*** Records shown ***

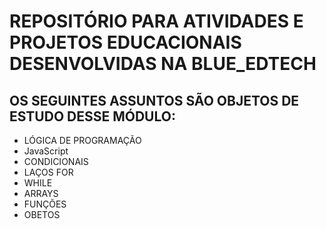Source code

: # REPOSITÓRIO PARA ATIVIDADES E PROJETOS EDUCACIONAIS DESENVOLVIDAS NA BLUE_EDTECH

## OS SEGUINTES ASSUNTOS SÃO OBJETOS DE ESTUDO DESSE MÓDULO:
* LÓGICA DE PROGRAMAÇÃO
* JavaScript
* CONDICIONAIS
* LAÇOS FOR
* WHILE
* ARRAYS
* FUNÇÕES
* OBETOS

*** End of Records shown ***

» Requirement
Take the lines above from the one holding "DESENVOLVIDAS NA BLUE_EDTECH" to the last and output them exactly.

» Exercise result
: # REPOSITÓRIO PARA ATIVIDADES E PROJETOS EDUCACIONAIS DESENVOLVIDAS NA BLUE_EDTECH

## OS SEGUINTES ASSUNTOS SÃO OBJETOS DE ESTUDO DESSE MÓDULO:
* LÓGICA DE PROGRAMAÇÃO
* JavaScript
* CONDICIONAIS
* LAÇOS FOR
* WHILE
* ARRAYS
* FUNÇÕES
* OBETOS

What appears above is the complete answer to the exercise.